Respondent David Larson, LLU professor of religion emeritus, like Tonstad, was focused on the present-day. Larson especially spotlighted the idea of metanarrative, and more precisely The Great Controversy. He contended that metanarratives and scientific paradigms are inherited, and should be modified as needed. And he added: “When they fall apart… we create new ones.”
Larson said that The Great Controversy metanarrative is couched in figurative language; the language is “partial and imprecise.” Larson, who studied the 2022 papers, observed that the “doctrine of the whole person” was not mentioned once at the Andrews conference. However, Adventism’s holism emphasis is highly relevant today:
- It addresses more contemporary concerns than what day to attend church and when Christ returns.
- It has widespread scholarly support.
- It’s anti-dualism (mind vs. body), advocating instead psycho-somatic unity.
- Current Adventism is practicing this emphasis as seen in its huge array of health and public service institutions (e.g., the Adventist Development and Relief Agency).
Why did David Trim and his colleagues choose to find the Adventist identity in old, established doctrines, and not in equally old but more dynamic concepts? Why not more emphasis on “preset truth,” progressive revelation, and conscience (being “as true to duty as the needle to the pole,” Education, p.57)?
Trim and Trump
As surprising as this may seem, there’s a parallel, at a deep level of our common human natures, between what David Trim said to the religious faithful and what Donald Trump said to his secular faithful. This is the lesson we more progressive believers can gain from the recent presidential election: that it’s only human for us to opt for concepts and identity brands that meet our immediate and personal needs over more theoretical and moral concepts that demand we apply hard reason.

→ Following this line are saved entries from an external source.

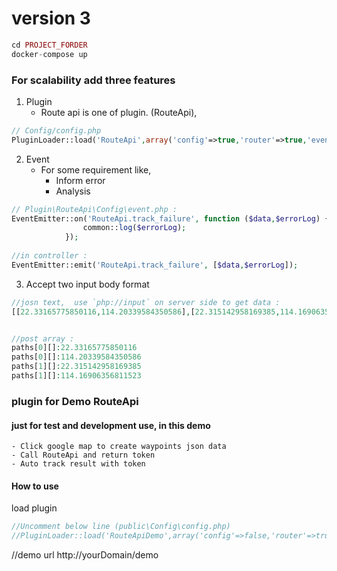 # version 3

```php
cd PROJECT_FORDER
docker-compose up
```





### For scalability add three features
  1. Plugin
		- Route api is one of plugin. (RouteApi),
```php
// Config/config.php
PluginLoader::load('RouteApi',array('config'=>true,'router'=>true,'event'=>true));
```
  2. Event
		- For some requirement like,
			- Inform error
			- Analysis
```php
// Plugin\RouteApi\Config\event.php :
EventEmitter::on('RouteApi.track_failure', function ($data,$errorLog) {
				common::log($errorLog);
			});
      
//in controller :
EventEmitter::emit('RouteApi.track_failure', [$data,$errorLog]);
```
  3. Accept two input body format
```php
//josn text,  use `php://input` on server side to get data :
[[22.33165775850116,114.20339584350586],[22.315142958169385,114.16906356811523]]


//post array :
paths[0][]:22.33165775850116
paths[0][]:114.20339584350586
paths[1][]:22.315142958169385
paths[1][]:114.16906356811523
```
	
	
	
	
### plugin for Demo RouteApi
#### just for test and development use, in this demo
```
- Click google map to create waypoints json data
- Call RouteApi and return token
- Auto track result with token
```
		
#### How to use
load plugin
```php
//Uncomment below line (public\Config\config.php)
//PluginLoader::load('RouteApiDemo',array('config'=>false,'router'=>true,'event'=>false));

```
//demo url
http://yourDomain/demo

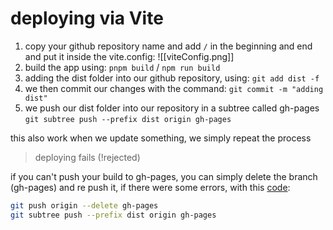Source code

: # deploying via Vite

1. copy your github repository name and add `/` in the beginning and end and put it inside the vite.config:
![[viteConfig.png]]
2. build the app using:
`pnpm build` / `npm run build`
4. adding the dist folder into our github repository, using:
`git add dist -f`
5. we then commit our changes with the command:
`git commit -m "adding dist"`
6. we push our dist folder into our repository in a subtree called gh-pages
`git subtree push --prefix dist origin gh-pages`

this also work when we update something, we simply repeat the process

> deploying fails (!rejected)

if you can't push your build to gh-pages, you can simply delete the branch (gh-pages) and re push it, if there were some errors, with this [code](https://stackoverflow.com/a/52105454):

```Bash
git push origin --delete gh-pages
git subtree push --prefix dist origin gh-pages
```

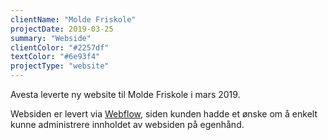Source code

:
 ```yaml
---
clientName: "Molde Friskole"
projectDate: 2019-03-25
summary: "Webside"
clientColor: "#2257df"
textColor: "#6e93f4"
projectType: "website"
---
```


Avesta leverte ny website til Molde Friskole i mars 2019.

Websiden er levert via [Webflow](https://webflow.com/), siden kunden hadde et
ønske om å enkelt kunne administrere innholdet av websiden på egenhånd.
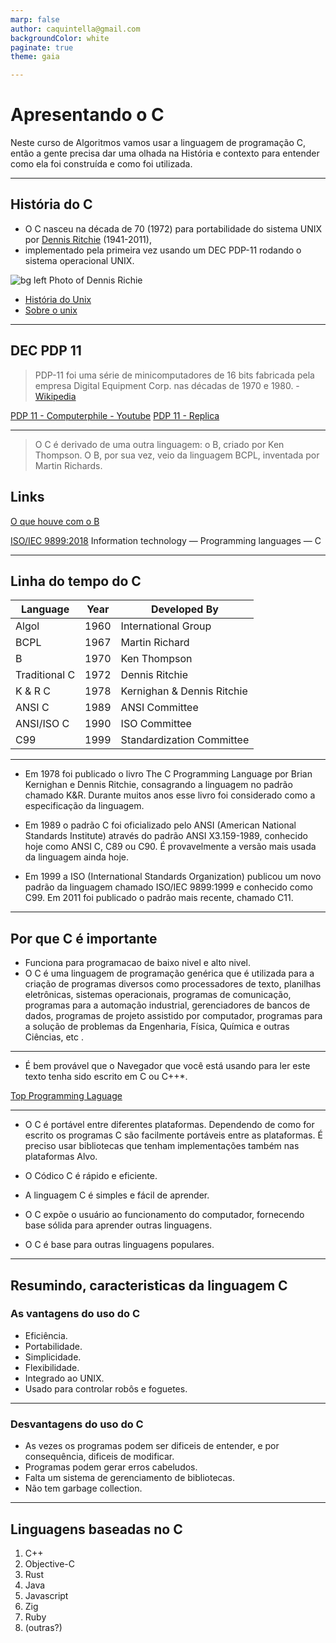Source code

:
 ```yaml
---
marp: false
author: caquintella@gmail.com
backgroundColor: white
paginate: true
theme: gaia

---
```

# Apresentando o C #

Neste curso de Algoritmos vamos usar a linguagem de programação C, então a gente precisa dar uma olhada na História e contexto para entender como ela foi construída e como foi utilizada.

---

## História do C #

* O C nasceu na década de 70 (1972) para portabilidade do sistema UNIX por [Dennis Ritchie](https://pt.wikipedia.org/wiki/Dennis_Ritchie) (1941-2011),
* implementado pela primeira vez usando um DEC PDP-11 rodando o sistema operacional UNIX.

![bg left Photo of Dennis Richie](https://static.javatpoint.com/cpages/images/dennis.jpg)

* [História do Unix](https://unix.org/what_is_unix/history_timeline.html)
* [Sobre o unix](http://ninjadolinux.com.br/a-historia-do-unix/)

---


## DEC PDP 11 ##

> PDP-11 foi uma série de minicomputadores de 16 bits fabricada pela empresa Digital Equipment Corp. nas décadas de 1970 e 1980. - [Wikipedia](<https://pt.wikipedia.org/wiki/PDP-11>)

[PDP 11 - Computerphile - Youtube](https://www.youtube.com/watch?v=gYng1yypNCA)
[PDP 11 - Replica](https://www.youtube.com/watch?v=0n3UFtiyxwA)

---

> O C é derivado de uma outra linguagem: o B, criado por Ken Thompson.
> O B, por sua vez, veio da linguagem BCPL, inventada por Martin Richards.

## Links ##

[O que houve com o B](<https://seattlewebsitedevelopers.medium.com/b-programming-language-6ec58340d16e>)

[ISO/IEC 9899:2018](https://www.iso.org/standard/74528.html) Information technology — Programming languages — C

---

## Linha do tempo do C ##

Language|Year|Developed By
--------|----|------------
Algol|1960|International Group
BCPL|1967|Martin Richard
B|1970|Ken Thompson
Traditional C|1972|Dennis Ritchie
K & R C|1978|Kernighan & Dennis Ritchie
ANSI C|1989|ANSI Committee
ANSI/ISO C|1990|ISO Committee
C99|1999|Standardization Committee

---

* Em 1978 foi publicado o livro The C Programming Language por Brian Kernighan e Dennis Ritchie, consagrando a linguagem no padrão chamado K&R. Durante muitos anos esse livro foi considerado como a especificação da linguagem.

* Em 1989 o padrão C foi oficializado pelo ANSI (American National Standards Institute) através do padrão ANSI X3.159-1989, conhecido hoje como ANSI C, C89 ou C90. É provavelmente a versão mais usada da linguagem ainda hoje.

* Em 1999 a ISO (International Standards Organization) publicou um novo padrão da linguagem chamado ISO/IEC 9899:1999 e conhecido como C99. Em 2011 foi publicado o padrão mais recente, chamado C11.

---

## Por que C é importante ##

* Funciona para programacao de baixo nivel e alto nivel.
* O C é uma linguagem de programação genérica que é utilizada para a criação de programas diversos como processadores de texto, planilhas eletrônicas, sistemas operacionais, programas de comunicação, programas para a automação industrial, gerenciadores de bancos de dados, programas de projeto assistido por computador, programas para a solução de problemas da Engenharia, Física, Química e outras Ciências, etc .
  
---

* É bem provável que o Navegador que você está usando para ler este texto tenha sido escrito em C ou C++*.


 [Top Programming Laguage](https://spectrum.ieee.org/top-programming-languages-2022)

---

* O C é portável entre diferentes plataformas. Dependendo de como for escrito os programas C são facilmente portáveis entre as plataformas. É preciso usar bibliotecas que tenham implementações também nas plataformas Alvo.
  
* O Códico C é rápido e eficiente.
* A linguagem C é simples e fácil de aprender.
* O C expõe o usuário ao funcionamento do computador, fornecendo base sólida para aprender outras linguagens.
* O C é base para outras linguagens populares.

---

## Resumindo, caracteristicas da linguagem C ##

### As vantagens do uso do C ###

* Eficiência.
* Portabilidade.
* Simplicidade.
* Flexibilidade.
* Integrado ao UNIX.
* Usado para controlar robôs e foguetes.

---

### Desvantagens do uso do C ###

* As vezes os programas podem ser dificeis de entender, e por consequência, dificeis de modificar.
* Programas podem gerar erros cabeludos.
* Falta um sistema de gerenciamento de bibliotecas.
* Não tem garbage collection.

---

## Linguagens baseadas no C ##

1. C++
2. Objective-C
3. Rust
4. Java
5. Javascript
6. Zig
7. Ruby
8. (outras?)
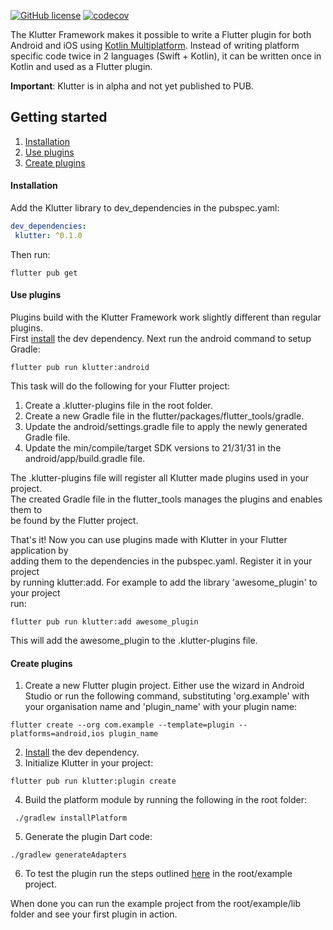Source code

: [![GitHub license](https://img.shields.io/github/license/buijs-dev/klutter-dart?color=black&logoColor=black)](https://github.com/buijs-dev/klutter-dart/blob/main/LICENSE) 
[![codecov](https://codecov.io/gh/buijs-dev/klutter-dart/branch/main/graph/badge.svg?token=AS154MVM51)](https://codecov.io/gh/buijs-dev/klutter-dart)

The Klutter Framework makes it possible to write a Flutter plugin for both Android 
and iOS using [Kotlin Multiplatform](https://kotlinlang.org/docs/multiplatform.html). 
Instead of writing platform specific code twice in 2 languages (Swift + Kotlin), 
it can be written once in Kotlin and used as a Flutter plugin.

<B>Important</B>: Klutter is in alpha and not yet published to PUB.

## Getting started
1. [Installation](#Installation)
2. [Use plugins](#Use%20plugins)
3. [Create plugins](#Create%20plugins)

#### Installation
Add the Klutter library to dev_dependencies in the pubspec.yaml:

```yaml  
dev_dependencies:  
 klutter: ^0.1.0
 ```  
  
Then run:  
  
```shell  
flutter pub get
```  
  
#### Use plugins  
Plugins build with the Klutter Framework work slightly different than regular plugins.  
First [install](#Installation) the dev dependency. Next run the android command to setup Gradle:  
  
```shell  
flutter pub run klutter:android
```  
  
This task will do the following for your Flutter project:  
 1. Create a .klutter-plugins file in the root folder.  
 2. Create a new Gradle file in the flutter/packages/flutter_tools/gradle.  
 3. Update the android/settings.gradle file to apply the newly generated Gradle file.  
 4. Update the min/compile/target SDK versions to 21/31/31 in the android/app/build.gradle file. 
  
The .klutter-plugins file will register all Klutter made plugins used in your project.  
The created Gradle file in the flutter_tools manages the plugins and enables them to  
be found by the Flutter project.  
  
That's it! Now you can use plugins made with Klutter in your Flutter application by   
adding them to the dependencies in the pubspec.yaml. Register it in your project  
by running klutter:add. For example to add the library 'awesome_plugin' to your project  
run:  
  
```shell  
flutter pub run klutter:add awesome_plugin 
```  
  
This will add the awesome_plugin to the .klutter-plugins file.  

#### Create plugins  

 1. Create a new Flutter plugin project. Either use the wizard in Android Studio or run the following command, 
    substituting 'org.example' with your organisation name and  'plugin_name' with your plugin name:
  
```shell  
flutter create --org com.example --template=plugin --platforms=android,ios plugin_name
```  
  
  2. [Install](#Installation) the dev dependency.
  3. Initialize Klutter in your project:

```shell  
flutter pub run klutter:plugin create  
```  

 4. Build the platform module by running the following in the root folder:

```shell
 ./gradlew installPlatform
```

 5. Generate the plugin Dart code:

```shell
./gradlew generateAdapters
```

 6. To test the plugin run the steps outlined [here](#Use%20plugins) in the root/example project.

When done you can run the example project from the root/example/lib folder and see your first plugin in action.
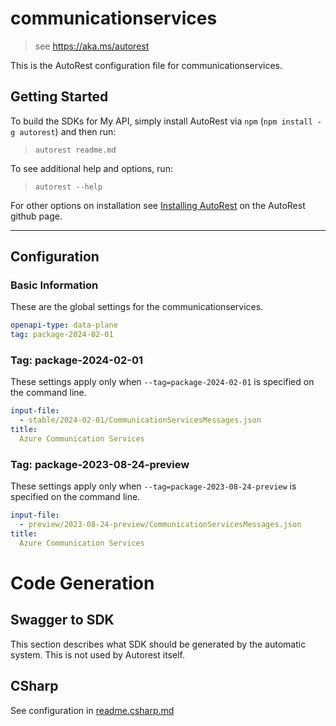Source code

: # communicationservices

> see https://aka.ms/autorest

This is the AutoRest configuration file for communicationservices.

## Getting Started

To build the SDKs for My API, simply install AutoRest via `npm` (`npm install -g autorest`) and then run:

> `autorest readme.md`

To see additional help and options, run:

> `autorest --help`

For other options on installation see [Installing AutoRest](https://aka.ms/autorest/install) on the AutoRest github page.

---

## Configuration

### Basic Information

These are the global settings for the communicationservices.

```yaml
openapi-type: data-plane
tag: package-2024-02-01
```

### Tag: package-2024-02-01

These settings apply only when `--tag=package-2024-02-01` is specified on the command line.

```yaml $(tag) == 'package-2024-02-01'
input-file:
  - stable/2024-02-01/CommunicationServicesMessages.json
title:
  Azure Communication Services
```

### Tag: package-2023-08-24-preview

These settings apply only when `--tag=package-2023-08-24-preview` is specified on the command line.

```yaml $(tag) == 'package-2023-08-24-preview'
input-file:
  - preview/2023-08-24-preview/CommunicationServicesMessages.json
title:
  Azure Communication Services
```

# Code Generation

## Swagger to SDK

This section describes what SDK should be generated by the automatic system.
This is not used by Autorest itself.

## CSharp

See configuration in [readme.csharp.md](./readme.csharp.md)
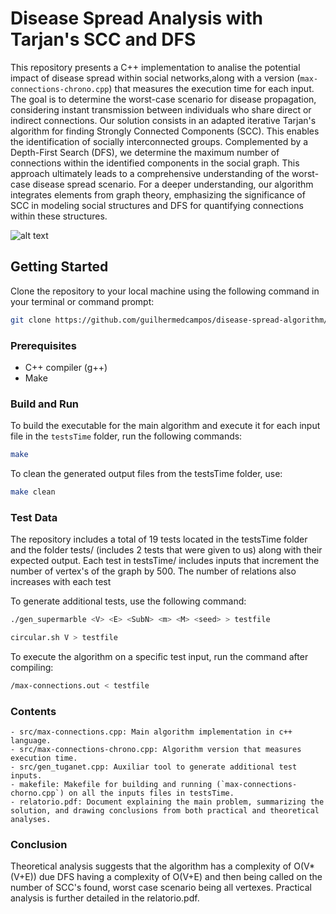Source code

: # Disease Spread Analysis with Tarjan's SCC and DFS

This repository presents a C++ implementation to analise the potential impact of disease spread within social networks,along with a version (`max-connections-chrono.cpp`) that measures the execution time for each input. The goal is to determine the worst-case scenario for disease propagation, considering instant transmission between individuals who share direct or indirect connections. Our solution consists in an adapted iterative Tarjan's algorithm for finding Strongly Connected Components (SCC). This enables the identification of socially interconnected groups. Complemented by a Depth-First Search (DFS), we determine the maximum number of connections within the identified components in the social graph. This approach ultimately leads to a comprehensive understanding of the worst-case disease spread scenario.
For a deeper understanding, our algorithm integrates elements from graph theory, emphasizing the significance of SCC in modeling social structures and DFS for quantifying connections within these structures.  

![alt text](https://github.com/guilhermedcampos/disease-spread-algorithm/assets/110358692/739fe5fe-9fa9-49bf-a0e3-6ae277e0e3b7)

## Getting Started

Clone the repository to your local machine using the following command in your terminal or command prompt:

```bash
git clone https://github.com/guilhermedcampos/disease-spread-algorithm/
```

### Prerequisites

- C++ compiler (g++)
- Make

### Build and Run

To build the executable for the main algorithm and execute it for each input file in the `testsTime` folder, run the following commands:

```bash
make
```

To clean the generated output files from the testsTime folder, use:

```bash
make clean
```
### Test Data

The repository includes a total of 19 tests located in the testsTime folder and the folder tests/ (includes 2 tests that were given to us) along with their expected output. 
Each test  in testsTime/ includes inputs that increment the number of vertex's of the graph by 500. The number of relations also increases with each test

To generate additional tests, use the following command:

```bash
./gen_supermarble <V> <E> <SubN> <m> <M> <seed> > testfile
```

```bash
circular.sh V > testfile
```

To execute the algorithm on a specific test input, run the command after compiling:

```bash
/max-connections.out < testfile
``` 

### Contents

    - src/max-connections.cpp: Main algorithm implementation in c++ language.
    - src/max-connections-chrono.cpp: Algorithm version that measures execution time.
    - src/gen_tuganet.cpp: Auxiliar tool to generate additional test inputs.
    - makefile: Makefile for building and running (`max-connections-chorno.cpp`) on all the inputs files in testsTime.
    - relatorio.pdf: Document explaining the main problem, summarizing the solution, and drawing conclusions from both practical and theoretical analyses.

### Conclusion

Theoretical analysis suggests that the algorithm has a complexity of O(V*(V+E)) due DFS having a complexity of O(V+E) and then being called on the number of SCC's found, worst case scenario being all vertexes. 
Practical analysis is further detailed in the relatorio.pdf.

(I readily appreciate that some Trump voters were equally rational as Harris voters—they just began from a different affective base. However, that’s not the case with all the Trump voters who fueled his historic comeback, such as the young man cited above.)
The Great Controversy narrative, originating in an 1858 vision, placed Sabbath-keeping Adventists front and center in end times. To tell, retell, and emphatically reaffirm this remnant message has long provided immense comfort and assurance. This story has long met and continues to meet most Adventists’ immediate/personal religious needs.
However, Adventism in a very different key celebrates the dynamic concepts that jibe with its genius as a “movement.” Determining what God is doing among us now as a movement, being open to learning new ideas and unlearning old ones through eternity, is unsettling for most Adventists.
And that’s okay. Who wants to engage in hard, unsettling thoughts about what God is doing now? It was relatively easy for a movement of some 2,500 souls in 1858 to ascertain what their God was doing among them. It takes unprecedented, hard, sanctified reason to ascertain what God is doing today.
Both church and state are complex, and there will ever be a tension between basking in deep feelings and channeling those feelings to higher ends.
James W. Walters is professor emeritus of ethics at Loma Linda University.